Promessa de campanha de Lula
Presos no passado domingo, os irmãos Domingos e Chiquinho Brazão são velhos conhecidos da política carioca. Os investigadores vinculam-nos diretamente às milícias.
O primeiro foi deputado estadual e, em seguida, tornou-se conselheiro do Tribunal de Contas do Estado (TCE-RJ); o segundo foi vereador e atualmente é deputado federal, expulso do seu antigo partido, o União Brasil, após a prisão.
O terceiro suspeito preso, Rivaldo Barbosa, é ex-chefe da Polícia Civil do Rio, instituição inicialmente responsável pelas investigações, que desde o ano passado passou para as mãos da Polícia Federal.
Segundo os investigadores, os irmãos Brazão teriam contratado os serviços de Barbosa para obter "garantia prévia da impunidade" sobre o caso.
Nomeado para o cargo na véspera do crime, Barbosa teria cuidado para que a investigação fosse um "nado-morto", ocultando as evidências.
Os três suspeitos e os seus advogados refutam as acusações.
A prisão de Barbosa foi um choque para a família de Marielle Franco, que se sentiram traídos por quem os consolou logo após o crime.
"Ele disse que era uma questão de honra elucidar esse caso", recorda Marinete da Silva, mãe de Marielle, à GloboNews.
As investigações patinaram durante cinco anos, até ao regresso ao poder, em janeiro de 2023, do presidente Luiz Inácio Lula da Silva, que fez da elucidação do caso uma promessa de campanha.
Questões territoriais
Há cerca de 40 anos que as milícias semeiam o terror no Rio de Janeiro.

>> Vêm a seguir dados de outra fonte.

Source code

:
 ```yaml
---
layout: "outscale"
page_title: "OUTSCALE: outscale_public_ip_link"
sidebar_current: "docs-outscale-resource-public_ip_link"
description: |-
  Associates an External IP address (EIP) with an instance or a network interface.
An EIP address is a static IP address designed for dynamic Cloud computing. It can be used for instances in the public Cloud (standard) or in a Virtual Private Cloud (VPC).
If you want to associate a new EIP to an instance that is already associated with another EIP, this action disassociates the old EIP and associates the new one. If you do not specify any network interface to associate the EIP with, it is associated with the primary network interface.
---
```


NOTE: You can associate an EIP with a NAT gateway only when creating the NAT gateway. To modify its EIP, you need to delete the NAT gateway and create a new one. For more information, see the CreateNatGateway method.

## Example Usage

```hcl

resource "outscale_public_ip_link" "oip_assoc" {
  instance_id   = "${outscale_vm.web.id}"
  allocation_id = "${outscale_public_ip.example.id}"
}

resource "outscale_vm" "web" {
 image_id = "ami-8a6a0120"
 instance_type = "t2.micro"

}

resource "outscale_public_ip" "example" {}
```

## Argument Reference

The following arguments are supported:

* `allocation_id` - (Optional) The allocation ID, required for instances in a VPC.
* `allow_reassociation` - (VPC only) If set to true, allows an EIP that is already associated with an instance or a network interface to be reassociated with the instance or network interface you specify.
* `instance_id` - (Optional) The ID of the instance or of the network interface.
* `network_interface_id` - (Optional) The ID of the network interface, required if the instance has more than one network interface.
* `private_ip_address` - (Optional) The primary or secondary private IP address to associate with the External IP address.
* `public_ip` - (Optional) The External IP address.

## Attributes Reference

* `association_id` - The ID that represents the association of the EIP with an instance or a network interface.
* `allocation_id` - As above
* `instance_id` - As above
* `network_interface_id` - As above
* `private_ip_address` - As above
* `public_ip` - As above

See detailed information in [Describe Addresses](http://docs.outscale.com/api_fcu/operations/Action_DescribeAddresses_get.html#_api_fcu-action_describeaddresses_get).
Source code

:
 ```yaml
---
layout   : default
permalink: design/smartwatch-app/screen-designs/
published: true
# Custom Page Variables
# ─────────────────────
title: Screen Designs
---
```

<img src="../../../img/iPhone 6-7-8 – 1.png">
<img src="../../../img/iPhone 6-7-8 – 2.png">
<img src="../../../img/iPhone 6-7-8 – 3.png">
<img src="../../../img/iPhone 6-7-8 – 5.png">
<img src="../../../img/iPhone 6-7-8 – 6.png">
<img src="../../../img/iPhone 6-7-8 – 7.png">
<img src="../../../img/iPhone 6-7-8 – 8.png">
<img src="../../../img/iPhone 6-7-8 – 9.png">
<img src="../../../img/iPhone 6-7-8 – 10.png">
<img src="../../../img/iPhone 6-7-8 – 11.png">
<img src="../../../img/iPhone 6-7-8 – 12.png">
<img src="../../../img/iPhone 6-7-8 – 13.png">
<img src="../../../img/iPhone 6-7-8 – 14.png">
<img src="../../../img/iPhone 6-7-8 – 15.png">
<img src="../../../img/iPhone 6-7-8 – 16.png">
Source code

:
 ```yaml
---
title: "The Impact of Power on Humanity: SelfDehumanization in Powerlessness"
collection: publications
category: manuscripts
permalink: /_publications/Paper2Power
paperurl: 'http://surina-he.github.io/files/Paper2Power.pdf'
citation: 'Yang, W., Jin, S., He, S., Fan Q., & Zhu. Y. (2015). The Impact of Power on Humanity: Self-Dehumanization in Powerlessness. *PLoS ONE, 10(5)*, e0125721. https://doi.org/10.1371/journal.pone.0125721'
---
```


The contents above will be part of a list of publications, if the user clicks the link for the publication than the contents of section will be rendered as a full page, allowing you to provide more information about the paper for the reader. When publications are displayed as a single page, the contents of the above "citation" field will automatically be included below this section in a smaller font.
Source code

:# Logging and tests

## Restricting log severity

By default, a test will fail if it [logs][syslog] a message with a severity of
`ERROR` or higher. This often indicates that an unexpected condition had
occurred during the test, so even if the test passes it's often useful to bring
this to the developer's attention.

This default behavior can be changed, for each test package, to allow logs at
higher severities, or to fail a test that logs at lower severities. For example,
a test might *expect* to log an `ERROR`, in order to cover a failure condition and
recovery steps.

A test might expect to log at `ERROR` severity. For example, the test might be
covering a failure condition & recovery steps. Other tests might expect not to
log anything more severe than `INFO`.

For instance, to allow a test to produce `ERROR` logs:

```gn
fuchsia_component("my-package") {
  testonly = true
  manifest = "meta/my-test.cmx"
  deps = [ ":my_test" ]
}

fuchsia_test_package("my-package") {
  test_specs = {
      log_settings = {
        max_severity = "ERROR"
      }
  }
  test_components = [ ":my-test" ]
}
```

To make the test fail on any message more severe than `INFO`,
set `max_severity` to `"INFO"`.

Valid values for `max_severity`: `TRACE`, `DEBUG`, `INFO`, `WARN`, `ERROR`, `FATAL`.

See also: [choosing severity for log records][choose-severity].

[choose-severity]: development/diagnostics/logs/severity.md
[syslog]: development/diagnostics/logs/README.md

Fundadas por ex-policiais e outros agentes de força pública, começaram a estabelecer-se em comunidades na zona oeste da cidade, onde se apresentavam como grupos de autodefesa para manter os narcotraficantes longe.
Além das "taxas de proteção", cobradas a moradores e comerciantes, estas milícias estenderam a extorsão a todo tipo de serviço, como gás e internet.
Mas, sobretudo, apoderaram-se de terrenos públicos para construir ilegalmente casas e prédios comerciais, "a principal fonte de renda destes grupos", explica Carolina Grillo.
Segundo a Polícia Federal, o crime contra Marielle Franco foi encomendado porque esta "atrapalhava os seus interesses".
O relatório também menciona diversos indícios de envolvimento dos irmãos Brazão "com atividades criminosas, incluindo as relacionadas com milícias e 'grilagem' de terras".
(A 'grilagem' de terras é a falsificação de documentos para, ilegalmente, tomar posse de terras ou imóveis devolutos ou de terceiros.)
A investigação "revela a centralidade da questão fundiária" no controlo que as milícias exercem nos bairros onde atuam, inclusive "a nível político", ressalva David Marques, coordenador de projetos da ONG Fórum Brasileiro de Segurança Pública.
As áreas dominadas por milícias tornaram-se, assim, redutos eleitorais para políticos, como seria o caso dos Brazão.
Em 2008, quando Marcelo Freixo criou uma Comissão Parlamentar de Inquérito (CPI) na Assembleia Legislativa do Rio de Janeiro, para investigar estas organizações com a participação ativa da sua então assistente, Marielle Franco, as milícias sofreram um duro golpe.
Dezenas de pessoas foram presas, entre elas representantes locais eleitos.
Mas estes grupos criminosos "adaptaram-se rapidamente e cresceram bastante", afirma Carolina Grillo.
Para o ministro dos Direitos Humanos e da Cidadania, Silvio Almeida, as revelações do inquérito representam uma oportunidade para "repensar" as políticas de segurança, retomando "o controlo dos territórios".
"Isso significa levar cidadania, a política pública, porque é neste vácuo que as milícias entram, é nisto que elas crescem e impõe terror ao povo brasileiro", disse o ministro na terça-feira, durante homenagem a Marielle Franco na Câmara dos Deputados.